Cast Iron

Sichuan peppercorn red-braised ox tail

August 16, 2013
Author Notes

An unbelievably aromatic dish that I learnt from my mother, a celebrated home cook in her own community. The simple combination of ginger, garlic, sichuan peppercorn and star anise will give you one of the best ox tails you've ever tasted. For more photos: —Mandy @ Lady and pups

  • Serves 6
  • 1530 grams of ox tails
  • 4 tablespoons of oil
  • 50 grams (approx 10 large thin slices) of ginger, thinly sliced
  • 12 cloves of garlic, roughly chopped
  • 2 red chilis, optional
  • 3 star anise
  • 2 teaspoons red sichuan peppercorn, coarsely ground
  • 1 tablespoon granulated sugar
  • 1/3 cup rice wine, or sake
  • 1/2 cup soy sauce + 1/8 cup for adjusting
  • 1 cup chicken broth, or water
  • 1 teaspoon rice vinegar
In This Recipe
  1. NOTE: Because this dish involves caramelising the sugar, I strongly recommend doing the initial sautéing/woking in a NON-STICK pot, then transferring the ingredients to an oven-proof pot (like cast-iron) to finish braising in the oven.

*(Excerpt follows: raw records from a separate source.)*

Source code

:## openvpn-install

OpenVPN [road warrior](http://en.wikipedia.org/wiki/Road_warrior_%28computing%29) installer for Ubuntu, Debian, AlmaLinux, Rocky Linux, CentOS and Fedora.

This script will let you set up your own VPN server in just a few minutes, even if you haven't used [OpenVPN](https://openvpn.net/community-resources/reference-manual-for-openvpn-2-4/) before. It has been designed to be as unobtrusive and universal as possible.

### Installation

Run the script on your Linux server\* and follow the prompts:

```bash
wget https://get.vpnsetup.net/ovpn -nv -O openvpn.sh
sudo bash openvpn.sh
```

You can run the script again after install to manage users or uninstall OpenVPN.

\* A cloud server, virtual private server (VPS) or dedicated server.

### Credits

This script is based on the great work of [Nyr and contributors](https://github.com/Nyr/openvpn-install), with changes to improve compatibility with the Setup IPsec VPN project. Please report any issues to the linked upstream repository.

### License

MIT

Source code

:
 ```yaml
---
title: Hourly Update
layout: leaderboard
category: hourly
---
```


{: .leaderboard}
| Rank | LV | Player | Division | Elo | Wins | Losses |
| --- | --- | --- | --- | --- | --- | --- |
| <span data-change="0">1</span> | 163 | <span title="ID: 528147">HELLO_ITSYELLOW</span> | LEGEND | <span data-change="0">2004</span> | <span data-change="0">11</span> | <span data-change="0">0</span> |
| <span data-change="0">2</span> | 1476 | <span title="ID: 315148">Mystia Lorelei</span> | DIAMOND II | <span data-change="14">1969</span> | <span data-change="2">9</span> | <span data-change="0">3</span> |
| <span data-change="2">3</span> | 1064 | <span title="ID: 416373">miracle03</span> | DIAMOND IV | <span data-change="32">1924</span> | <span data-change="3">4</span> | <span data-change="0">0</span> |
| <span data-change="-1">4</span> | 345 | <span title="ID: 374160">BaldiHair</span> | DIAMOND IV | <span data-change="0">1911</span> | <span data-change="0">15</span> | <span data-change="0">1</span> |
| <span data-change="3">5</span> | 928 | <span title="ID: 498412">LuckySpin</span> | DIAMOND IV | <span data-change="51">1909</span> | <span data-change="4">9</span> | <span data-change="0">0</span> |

In a non-stick pot, the caramelised sugar sticks to the meat instead of to the bottom of the pot, which can easily burn in my experience. This process is called “red braise” in Chinese cooking, referring to the amber/red sheen from the caramel. It’s quite important to grind the red sichuan peppercorn because they can be a bit unpleasant to bite into. You can use a stone mortar or spice grinder to do this, but if you have none, simply wrap the peppercorns in 2 layers of paper towel and smash them with a hammer.
  2. Preheat the oven on 320ºF/165ºC. Rinse clean and dry the ox tails with a clean towel. Heat up a large non-stick wok, or deep saute-pan with 4 tbsp of oil over HIGH heat (don’t worry about the amount of oil because it will be removed later). Brown the ox tails in batches until all surfaces are covered and no more blood is being released. Set the ox tails aside. Drain the oil and leave only 2 tbsp in the wok/pan, and turn the heat down to MEDIUM. Add the ginger slices and cook until they shrivel up and get nicely browned on the edges, approx 5 min. Add the ox tails back into the wok/pan, along with garlic (if you like it spicy, add 2 red chilis as well), star anise, sichuan peppercorn and granulated sugar. Turn the heat back on HIGH, and keep turning the ingredients until the sugar has fully caramelised, and all the ingredients are coated in deep brown, amber sheen.
  3. Transfer ALL the ingredients into a cast-iron or oven-proof pot, and return it to the stove. Add the rice wine and 1/2 cup of soy sauce, and let it gently boil with all the ingredients for a minute (turn and evenly coat the ingredients). Then add the chicken broth or water, and bring back to a simmer. The amount of liquid shouldn’t be able to cover the ingredients (this isn’t a stew), and should taste slightly UNDER-SEASONED at this point because of the excess water, which will evaporate during the braising process. If it taste generally BLAND, then adjust with more soy sauce.
  4. Transfer the pot (with the lid on) to the oven and let braise for 3 ~ 3 1/2 hours. Go back and turn the ox tails once every hour or so to ensure even braising. The ox tails should be very tender and almost falling off the bone, and the braising liquid should have reduced dramatically.
  5. After braising, carefully remove the ox tails from the braising liquid without tearing them. Tilt the pot to direct all the braising liquid to one side, and skim off as much fat from the surface as you can, without reducing the actual sauce on the bottom (there should be QUITE a lot of fat). Discard the star anise and ginger slices (press on the gingers to extract as much sauce that’s clinging onto them before discarding). Leave the garlics which should have melted into the sauce at this point. Return the ox tails back into the pot, and return it to the stove over HIGH heat. Add 1 tsp of rice vinegar and reduce the sauce SLIGHTLY, just until the ox tails are coated in a shiny sheen. Serve the ox tails over hot steamed rice. They get even better the next day.